Two hundred years of glacial shrinkage in Alaska, and then came the winter and summer of 2007-2008. Unusually large amounts of winter snow were followed by unusually chill temperatures in June, July and August. “In mid-June, I was surprised to see snow still at sea level in Prince William Sound,” said U.S. Geological Survey glaciologist Bruce Molnia. “On the Juneau Icefield, there was still 20 feet of new snow on the surface of the Taku Glacier in late July. At Bering Glacier, a landslide I am studying, located at about 1,500 feet elevation, did not become snow free until early August.
“In general, the weather this summer was the worst I have seen in at least 20 years.” Never before in the history of a research project dating back to 1946 had the Juneau Icefield witnessed the kind of snow buildup that came this year. It was similar on a lot of other glaciers too. “It’s been a long time on most glaciers where they’ve actually had positive mass balance,” Molnia said. That’s the way a scientist says the glaciers got thicker in the middle.

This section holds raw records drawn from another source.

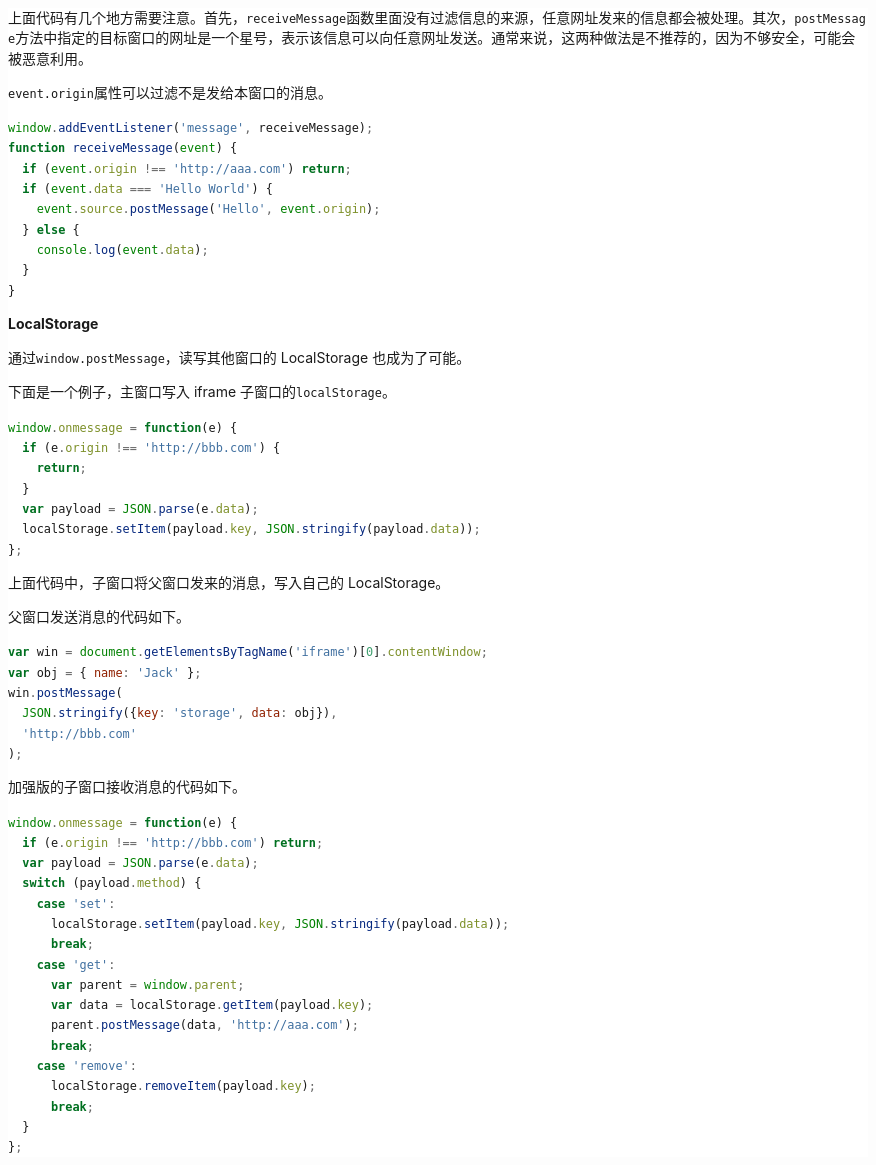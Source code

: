 上面代码有几个地方需要注意。首先，`receiveMessage`函数里面没有过滤信息的来源，任意网址发来的信息都会被处理。其次，`postMessage`方法中指定的目标窗口的网址是一个星号，表示该信息可以向任意网址发送。通常来说，这两种做法是不推荐的，因为不够安全，可能会被恶意利用。

`event.origin`属性可以过滤不是发给本窗口的消息。

```js
window.addEventListener('message', receiveMessage);
function receiveMessage(event) {
  if (event.origin !== 'http://aaa.com') return;
  if (event.data === 'Hello World') {
    event.source.postMessage('Hello', event.origin);
  } else {
    console.log(event.data);
  }
}
```

**LocalStorage**

通过`window.postMessage`，读写其他窗口的 LocalStorage 也成为了可能。

下面是一个例子，主窗口写入 iframe 子窗口的`localStorage`。

```js
window.onmessage = function(e) {
  if (e.origin !== 'http://bbb.com') {
    return;
  }
  var payload = JSON.parse(e.data);
  localStorage.setItem(payload.key, JSON.stringify(payload.data));
};
```

上面代码中，子窗口将父窗口发来的消息，写入自己的 LocalStorage。

父窗口发送消息的代码如下。

```js
var win = document.getElementsByTagName('iframe')[0].contentWindow;
var obj = { name: 'Jack' };
win.postMessage(
  JSON.stringify({key: 'storage', data: obj}),
  'http://bbb.com'
);
```

加强版的子窗口接收消息的代码如下。

```js
window.onmessage = function(e) {
  if (e.origin !== 'http://bbb.com') return;
  var payload = JSON.parse(e.data);
  switch (payload.method) {
    case 'set':
      localStorage.setItem(payload.key, JSON.stringify(payload.data));
      break;
    case 'get':
      var parent = window.parent;
      var data = localStorage.getItem(payload.key);
      parent.postMessage(data, 'http://aaa.com');
      break;
    case 'remove':
      localStorage.removeItem(payload.key);
      break;
  }
};
```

Cold temperatures set several new record lows this weekend, including a low of 22 Saturday in downtown Pendleton, Oregon that broke a 118 year-old record of 24. Record lows started falling Thursday with a new low of 20 for Meacham, four degrees cooler than the previous record from 2006, according to information from the Web site for the National Weather Service Forecast Office in Pendleton.
In northern California, a record cold snap in Mendocino County over the weekend caused little damage to wine grapes but chilled the hearts of farmers who already have suffered huge losses this year. “It’s just one more thing on top of one more thing. You kind of hold your breath,” said Potter Valley wine grape grower Bill Pauli. Temperatures dropped to 31 degrees in the Ukiah Valley on Saturday night and early Sunday morning, the coldest Oct. 12 morning since record keeping began in Ukiah in 1893, said Troy Nicolini, a meteorologist with the National Weather Service in Eureka. The previous record was 34 degrees in 1916.
Farmers in Redwood Valley and other cooler regions in Mendocino County reported temperatures as low as 27 degrees. An estimated 30 percent to 50 percent of that county’s wine grape crop had yet to be harvested when the frost hit, killing the tops of unprotected vines and effectively freezing the ripening process.